SUPPLIED MATERIAL -
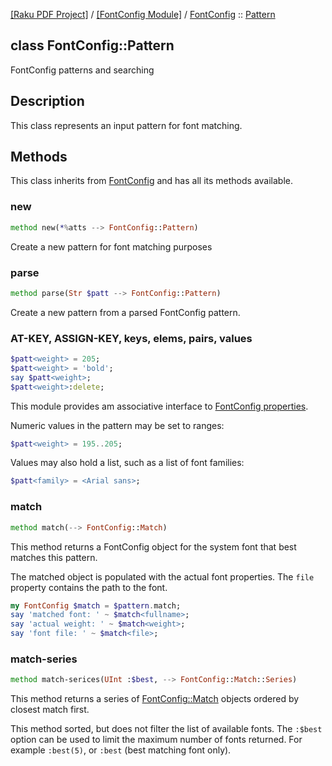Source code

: [[Raku PDF Project]](https://pdf-raku.github.io)
 / [[FontConfig Module]](https://pdf-raku.github.io/FontConfig-raku)
 / [FontConfig](https://pdf-raku.github.io/FontConfig-raku/FontConfig)
 :: [Pattern](https://pdf-raku.github.io/FontConfig-raku/FontConfig/Pattern)

class FontConfig::Pattern
-------------------------

FontConfig patterns and searching

Description
-----------

This class represents an input pattern for font matching.

Methods
-------

This class inherits from [FontConfig](https://pdf-raku.github.io/FontConfig-raku/FontConfig) and has all its methods available.

### new

```raku
method new(*%atts --> FontConfig::Pattern)
```

Create a new pattern for font matching purposes

### parse

```raku
method parse(Str $patt --> FontConfig::Pattern)
```

Create a new pattern from a parsed FontConfig pattern.

### AT-KEY, ASSIGN-KEY, keys, elems, pairs, values

```raku
$patt<weight> = 205;
$patt<weight> = 'bold';
say $patt<weight>;
$patt<weight>:delete;
```

This module provides am associative interface to [FontConfig properties](https://www.freedesktop.org/software/fontconfig/fontconfig-user.html).

Numeric values in the pattern may be set to ranges:

```raku
$patt<weight> = 195..205;
```

Values may also hold a list, such as a list of font families:

```raku
$patt<family> = <Arial sans>;
```

### match

```raku
method match(--> FontConfig::Match)
```

This method returns a FontConfig object for the system font that best matches this pattern.

The matched object is populated with the actual font properties. The `file` property contains the path to the font.

```raku
my FontConfig $match = $pattern.match;
say 'matched font: ' ~ $match<fullname>;
say 'actual weight: ' ~ $match<weight>;
say 'font file: ' ~ $match<file>;
```

### match-series

```raku
method match-serices(UInt :$best, --> FontConfig::Match::Series)
```

This method returns a series of [FontConfig::Match](https://pdf-raku.github.io/FontConfig-raku/FontConfig/Match) objects ordered by closest match first.

This method sorted, but does not filter the list of available fonts. The `:$best` option can be used to limit the maximum number of fonts returned. For example `:best(5)`, or `:best` (best matching font only).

YOUR GOAL -
Restate the material above exactly. Exclude all pictures.

SOLUTION -
Source code

: [[Raku PDF Project]](https://pdf-raku.github.io)
 / [[FontConfig Module]](https://pdf-raku.github.io/FontConfig-raku)
 / [FontConfig](https://pdf-raku.github.io/FontConfig-raku/FontConfig)
 :: [Pattern](https://pdf-raku.github.io/FontConfig-raku/FontConfig/Pattern)

class FontConfig::Pattern
-------------------------

FontConfig patterns and searching

Description
-----------

This class represents an input pattern for font matching.

Methods
-------

This class inherits from [FontConfig](https://pdf-raku.github.io/FontConfig-raku/FontConfig) and has all its methods available.

### new

```raku
method new(*%atts --> FontConfig::Pattern)
```

Create a new pattern for font matching purposes

### parse

```raku
method parse(Str $patt --> FontConfig::Pattern)
```

Create a new pattern from a parsed FontConfig pattern.

### AT-KEY, ASSIGN-KEY, keys, elems, pairs, values

```raku
$patt<weight> = 205;
$patt<weight> = 'bold';
say $patt<weight>;
$patt<weight>:delete;
```

This module provides am associative interface to [FontConfig properties](https://www.freedesktop.org/software/fontconfig/fontconfig-user.html).

Numeric values in the pattern may be set to ranges:

```raku
$patt<weight> = 195..205;
```

Values may also hold a list, such as a list of font families:

```raku
$patt<family> = <Arial sans>;
```

### match

```raku
method match(--> FontConfig::Match)
```

This method returns a FontConfig object for the system font that best matches this pattern.

The matched object is populated with the actual font properties. The `file` property contains the path to the font.

```raku
my FontConfig $match = $pattern.match;
say 'matched font: ' ~ $match<fullname>;
say 'actual weight: ' ~ $match<weight>;
say 'font file: ' ~ $match<file>;
```

### match-series

```raku
method match-serices(UInt :$best, --> FontConfig::Match::Series)
```

This method returns a series of [FontConfig::Match](https://pdf-raku.github.io/FontConfig-raku/FontConfig/Match) objects ordered by closest match first.

This method sorted, but does not filter the list of available fonts. The `:$best` option can be used to limit the maximum number of fonts returned. For example `:best(5)`, or `:best` (best matching font only).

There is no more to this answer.